AIM OF THE TASK:
Find the word "span" in the data, then copy each line where it is found.

Data entries
= = = = =
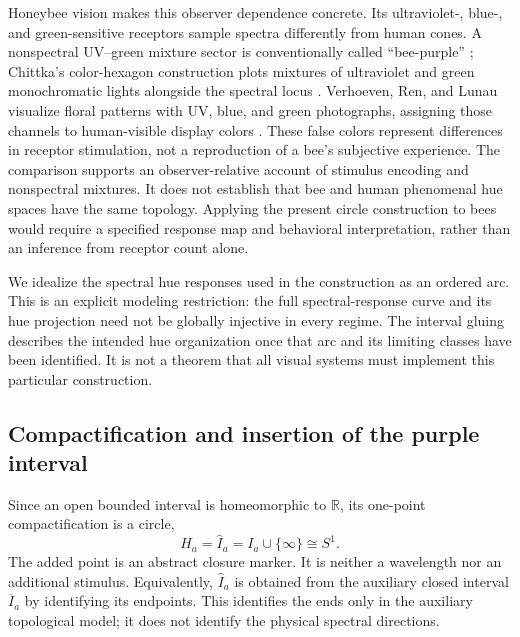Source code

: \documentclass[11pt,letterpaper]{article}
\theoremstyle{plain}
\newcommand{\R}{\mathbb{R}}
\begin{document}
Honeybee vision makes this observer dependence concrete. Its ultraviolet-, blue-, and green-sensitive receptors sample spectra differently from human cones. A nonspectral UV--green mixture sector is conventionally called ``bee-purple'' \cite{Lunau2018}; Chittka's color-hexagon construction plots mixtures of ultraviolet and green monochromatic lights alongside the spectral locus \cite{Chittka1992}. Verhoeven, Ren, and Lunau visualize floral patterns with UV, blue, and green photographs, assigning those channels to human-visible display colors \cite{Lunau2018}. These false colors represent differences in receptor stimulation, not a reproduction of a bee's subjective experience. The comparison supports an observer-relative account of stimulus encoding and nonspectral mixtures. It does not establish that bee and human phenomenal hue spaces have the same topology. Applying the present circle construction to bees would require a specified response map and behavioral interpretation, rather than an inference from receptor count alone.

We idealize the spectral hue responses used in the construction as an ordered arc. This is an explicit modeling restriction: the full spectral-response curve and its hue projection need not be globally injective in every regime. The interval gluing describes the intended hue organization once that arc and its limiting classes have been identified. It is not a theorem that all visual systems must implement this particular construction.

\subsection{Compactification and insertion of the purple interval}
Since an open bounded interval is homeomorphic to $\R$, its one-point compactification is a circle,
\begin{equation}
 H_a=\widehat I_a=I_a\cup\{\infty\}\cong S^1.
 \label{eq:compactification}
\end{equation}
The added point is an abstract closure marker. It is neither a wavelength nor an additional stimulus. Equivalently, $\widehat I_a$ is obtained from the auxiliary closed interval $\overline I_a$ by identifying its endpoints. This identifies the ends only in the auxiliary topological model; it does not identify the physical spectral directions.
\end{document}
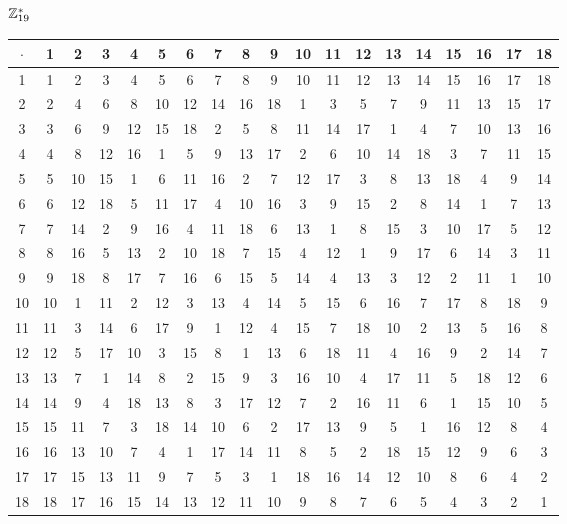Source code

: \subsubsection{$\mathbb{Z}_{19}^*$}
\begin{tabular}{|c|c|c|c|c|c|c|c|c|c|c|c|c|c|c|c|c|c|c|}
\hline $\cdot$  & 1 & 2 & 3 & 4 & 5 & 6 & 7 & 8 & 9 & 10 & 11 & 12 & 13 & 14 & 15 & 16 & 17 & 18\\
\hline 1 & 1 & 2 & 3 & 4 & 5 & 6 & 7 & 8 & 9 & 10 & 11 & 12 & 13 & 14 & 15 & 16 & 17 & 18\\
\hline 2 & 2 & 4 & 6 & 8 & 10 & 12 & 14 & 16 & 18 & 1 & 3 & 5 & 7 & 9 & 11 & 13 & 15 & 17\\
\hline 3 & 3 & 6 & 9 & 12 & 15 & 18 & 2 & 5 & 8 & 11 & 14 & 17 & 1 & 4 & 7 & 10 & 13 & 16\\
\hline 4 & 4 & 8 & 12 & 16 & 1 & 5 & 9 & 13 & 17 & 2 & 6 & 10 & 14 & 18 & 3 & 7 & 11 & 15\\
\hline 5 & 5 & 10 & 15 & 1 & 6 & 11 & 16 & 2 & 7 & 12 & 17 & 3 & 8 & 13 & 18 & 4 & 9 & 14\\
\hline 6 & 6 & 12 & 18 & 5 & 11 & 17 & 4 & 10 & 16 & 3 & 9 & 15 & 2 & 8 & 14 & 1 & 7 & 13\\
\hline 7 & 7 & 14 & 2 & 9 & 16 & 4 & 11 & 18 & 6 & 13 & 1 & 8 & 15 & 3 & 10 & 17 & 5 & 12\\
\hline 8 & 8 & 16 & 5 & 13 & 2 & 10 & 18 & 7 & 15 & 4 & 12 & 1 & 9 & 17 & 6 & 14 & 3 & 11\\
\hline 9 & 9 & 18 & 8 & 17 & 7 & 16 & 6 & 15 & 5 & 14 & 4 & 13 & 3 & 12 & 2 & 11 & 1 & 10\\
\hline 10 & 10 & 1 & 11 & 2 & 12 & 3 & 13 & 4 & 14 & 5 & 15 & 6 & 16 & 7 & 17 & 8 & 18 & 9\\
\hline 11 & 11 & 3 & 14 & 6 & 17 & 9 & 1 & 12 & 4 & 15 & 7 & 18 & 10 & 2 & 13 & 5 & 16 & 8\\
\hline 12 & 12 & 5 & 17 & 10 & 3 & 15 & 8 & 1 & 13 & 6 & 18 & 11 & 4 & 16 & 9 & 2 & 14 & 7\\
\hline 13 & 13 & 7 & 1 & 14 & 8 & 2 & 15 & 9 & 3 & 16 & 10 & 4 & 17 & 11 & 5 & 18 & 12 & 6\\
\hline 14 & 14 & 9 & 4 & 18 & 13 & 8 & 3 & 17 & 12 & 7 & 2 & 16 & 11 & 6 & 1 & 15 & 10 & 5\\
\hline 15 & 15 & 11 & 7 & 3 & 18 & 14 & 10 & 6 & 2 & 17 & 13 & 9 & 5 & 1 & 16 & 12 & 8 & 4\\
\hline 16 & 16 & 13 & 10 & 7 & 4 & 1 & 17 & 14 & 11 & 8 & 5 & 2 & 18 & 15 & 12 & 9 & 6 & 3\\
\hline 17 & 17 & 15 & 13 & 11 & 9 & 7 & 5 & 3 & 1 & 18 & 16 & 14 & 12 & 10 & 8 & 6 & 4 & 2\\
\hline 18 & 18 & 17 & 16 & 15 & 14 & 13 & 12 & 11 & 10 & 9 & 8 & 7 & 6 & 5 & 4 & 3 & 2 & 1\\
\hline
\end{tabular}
= = = = =
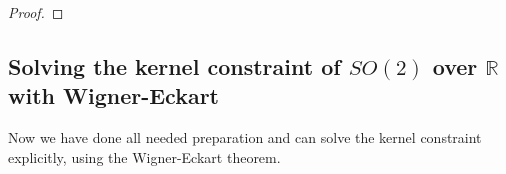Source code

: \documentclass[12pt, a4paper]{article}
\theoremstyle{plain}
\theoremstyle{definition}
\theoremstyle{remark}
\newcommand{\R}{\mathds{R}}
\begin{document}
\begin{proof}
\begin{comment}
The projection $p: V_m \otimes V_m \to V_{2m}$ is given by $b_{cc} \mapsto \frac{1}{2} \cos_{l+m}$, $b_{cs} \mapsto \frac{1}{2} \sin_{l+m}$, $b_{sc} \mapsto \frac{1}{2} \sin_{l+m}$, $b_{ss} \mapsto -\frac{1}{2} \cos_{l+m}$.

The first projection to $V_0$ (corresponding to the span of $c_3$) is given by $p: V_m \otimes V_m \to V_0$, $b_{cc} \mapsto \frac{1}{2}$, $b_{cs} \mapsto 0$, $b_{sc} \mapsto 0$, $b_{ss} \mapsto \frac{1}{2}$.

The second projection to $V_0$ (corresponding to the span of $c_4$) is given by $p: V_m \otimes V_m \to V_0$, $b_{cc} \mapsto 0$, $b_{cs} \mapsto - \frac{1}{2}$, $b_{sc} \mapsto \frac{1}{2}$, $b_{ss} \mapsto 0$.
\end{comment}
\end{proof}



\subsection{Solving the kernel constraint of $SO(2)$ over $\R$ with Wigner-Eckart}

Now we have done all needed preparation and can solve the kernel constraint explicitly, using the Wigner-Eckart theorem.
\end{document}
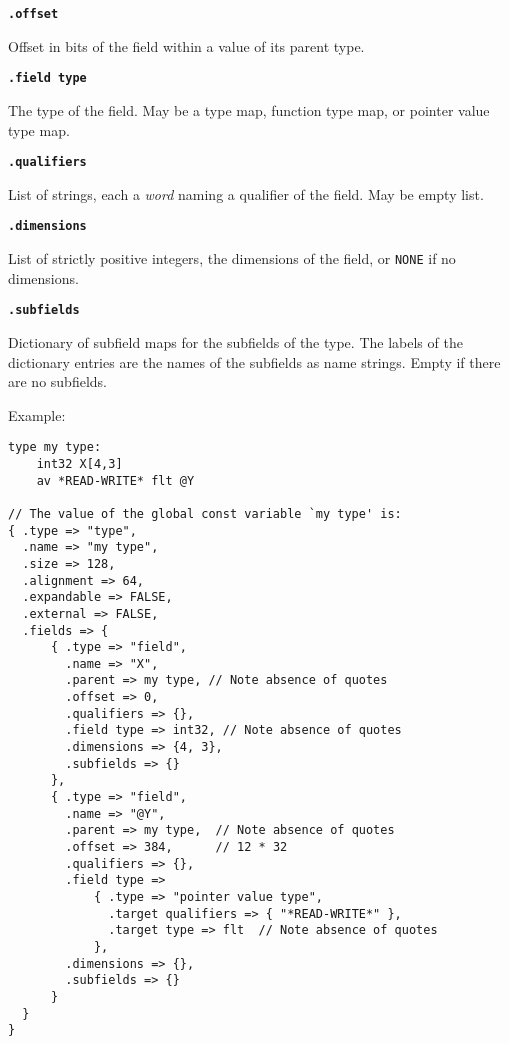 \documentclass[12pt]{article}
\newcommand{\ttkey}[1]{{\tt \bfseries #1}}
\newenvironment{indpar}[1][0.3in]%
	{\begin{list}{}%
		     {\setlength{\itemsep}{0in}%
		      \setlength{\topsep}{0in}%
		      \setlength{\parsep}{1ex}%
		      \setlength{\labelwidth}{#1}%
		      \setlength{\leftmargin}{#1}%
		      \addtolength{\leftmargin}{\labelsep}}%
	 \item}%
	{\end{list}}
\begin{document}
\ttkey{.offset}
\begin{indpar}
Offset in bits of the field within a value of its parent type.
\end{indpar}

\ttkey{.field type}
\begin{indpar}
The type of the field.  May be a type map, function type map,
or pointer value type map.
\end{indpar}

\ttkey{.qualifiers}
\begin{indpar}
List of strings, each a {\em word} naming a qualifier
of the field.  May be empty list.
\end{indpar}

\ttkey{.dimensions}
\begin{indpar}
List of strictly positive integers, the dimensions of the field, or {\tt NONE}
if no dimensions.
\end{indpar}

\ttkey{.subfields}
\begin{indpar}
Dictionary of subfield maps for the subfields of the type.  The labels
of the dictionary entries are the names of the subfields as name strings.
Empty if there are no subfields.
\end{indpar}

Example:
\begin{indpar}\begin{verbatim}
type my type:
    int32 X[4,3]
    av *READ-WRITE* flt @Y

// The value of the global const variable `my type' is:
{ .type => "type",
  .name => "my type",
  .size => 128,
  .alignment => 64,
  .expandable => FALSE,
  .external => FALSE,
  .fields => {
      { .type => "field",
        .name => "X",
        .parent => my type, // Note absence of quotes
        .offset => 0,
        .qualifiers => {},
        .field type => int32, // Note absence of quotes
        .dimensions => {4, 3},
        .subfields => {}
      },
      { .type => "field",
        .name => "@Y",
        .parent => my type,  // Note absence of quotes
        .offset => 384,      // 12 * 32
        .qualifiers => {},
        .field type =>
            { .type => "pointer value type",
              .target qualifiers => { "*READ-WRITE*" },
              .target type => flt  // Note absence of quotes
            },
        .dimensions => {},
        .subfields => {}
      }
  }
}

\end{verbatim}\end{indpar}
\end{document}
= = = = =
EXERCISE RESPONSE:
The first projection to $V_0$ (corresponding to the span of $c_3$) is given by $p: V_m \otimes V_m \to V_0$, $b_{cc} \mapsto \frac{1}{2}$, $b_{cs} \mapsto 0$, $b_{sc} \mapsto 0$, $b_{ss} \mapsto \frac{1}{2}$.
The second projection to $V_0$ (corresponding to the span of $c_4$) is given by $p: V_m \otimes V_m \to V_0$, $b_{cc} \mapsto 0$, $b_{cs} \mapsto - \frac{1}{2}$, $b_{sc} \mapsto \frac{1}{2}$, $b_{ss} \mapsto 0$.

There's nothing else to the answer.